Department of Medical Psychology and Psychotherapy, Erasmus MC, Rotterdam, The Netherlands Department of Anesthesiology and Pain Management, Erasmus MC, Rotterdam, The Netherlands Institute of Health Policy and Management, Erasmus University Rotterdam, Rotterdam, The Netherlands.
Pain. 2012 Jun;153(6):1187-1192. doi: 10.1016/j.pain.2012.01.026. Epub 2012 Mar 3.

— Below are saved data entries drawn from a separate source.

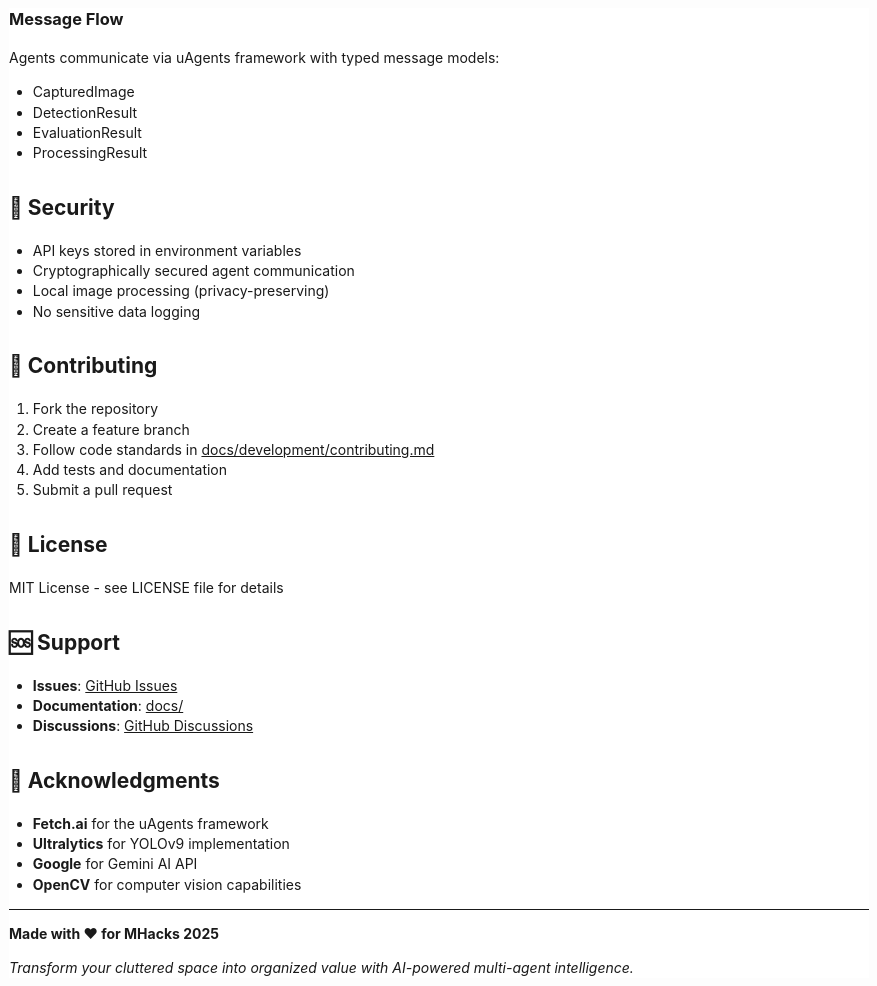 ### Message Flow
Agents communicate via uAgents framework with typed message models:
- CapturedImage
- DetectionResult
- EvaluationResult
- ProcessingResult

## 🔐 Security

- API keys stored in environment variables
- Cryptographically secured agent communication
- Local image processing (privacy-preserving)
- No sensitive data logging

## 🤝 Contributing

1. Fork the repository
2. Create a feature branch
3. Follow code standards in [docs/development/contributing.md](docs/development/contributing.md)
4. Add tests and documentation
5. Submit a pull request

## 📄 License

MIT License - see LICENSE file for details

## 🆘 Support

- **Issues**: [GitHub Issues](https://github.com/yourusername/Decluttered.ai/issues)
- **Documentation**: [docs/](docs/)
- **Discussions**: [GitHub Discussions](https://github.com/yourusername/Decluttered.ai/discussions)

## 🙏 Acknowledgments

- **Fetch.ai** for the uAgents framework
- **Ultralytics** for YOLOv9 implementation
- **Google** for Gemini AI API
- **OpenCV** for computer vision capabilities

---

**Made with ❤️ for MHacks 2025**

*Transform your cluttered space into organized value with AI-powered multi-agent intelligence.*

Limited data are available on the incidence of complex regional pain syndrome type 1 (CRPS1) and on demographic and medical risk factors for the development of CRPS1. The objective of this study was to investigate the incidence of CRPS1 in patients with a fracture using 3 sets of diagnostic criteria and to evaluate the association between demographic/medical factors and the development of CRPS1 diagnosed with the Harden and Bruehl criteria. A prospective multicenter cohort study of 596 patients (ages 18 years and older) with a single fracture of the wrist, scaphoid, ankle, or metatarsal V, recruited patients from the emergency rooms of 3 Dutch hospitals. Of the 596 participants, 42 (7.0%) were diagnosed with CRPS1 according to the Harden and Bruehl criteria, 289 (48.5%) according to the International Association for the Study of Pain criteria, and 127 (21.3%) according to the criteria of Veldman. An analysis of the medical and demographic differences revealed that patients in whom CRPS1 later developed more often had intra-articular fractures, fracture dislocations, rheumatoid arthritis, or musculoskeletal comorbidities. An ankle fracture, dislocation, and an intra-articular fracture contributed significantly to the prediction of the development of CRPS1. No CRPS1 patients were symptom free at 12 months (T3). At baseline, patients with CRPS1 had significantly more pain than patients without CRPS1 (P<.001). The incidence of the diagnosis of CRPS1 after a single fracture depends to a large extent on the diagnostic criteria used. After a fracture, 7% of the patients developed CRPS1 and none of the patients were free of symptoms at 1-year follow-up.
关于复杂性区域疼痛综合征 1 型(CRPS1)的发病率以及发生 CRPS1 的人口统计学和医疗风险因素,目前数据有限。本研究的目的是使用 3 套诊断标准调查骨折患者 CRPS1 的发病率,并评估哈顿和布鲁尔标准诊断的 CRPS1 发病与人口统计学/医疗因素之间的关联。一项前瞻性多中心队列研究纳入了 3 家荷兰医院急诊室的 596 名(年龄 18 岁及以上)单一腕部、舟状骨、踝关节或第 V 跖骨骨折患者。在 596 名参与者中,根据哈顿和布鲁尔标准,有 42 名(7.0%)被诊断为 CRPS1,289 名(48.5%)根据国际疼痛研究协会标准,127 名(21.3%)根据维尔德曼标准。对医疗和人口统计学差异的分析表明,后来发展为 CRPS1 的患者更常发生关节内骨折、骨折脱位、类风湿关节炎或肌肉骨骼合并症。踝关节骨折、脱位和关节内骨折显著有助于预测 CRPS1 的发生。在 12 个月(T3)时,没有 CRPS1 患者无症状。在基线时,CRPS1 患者的疼痛明显多于无 CRPS1 患者(P<.001)。单一骨折后诊断为 CRPS1 的发生率在很大程度上取决于使用的诊断标准。骨折后,7%的患者发生了 CRPS1,在 1 年随访时没有患者无症状。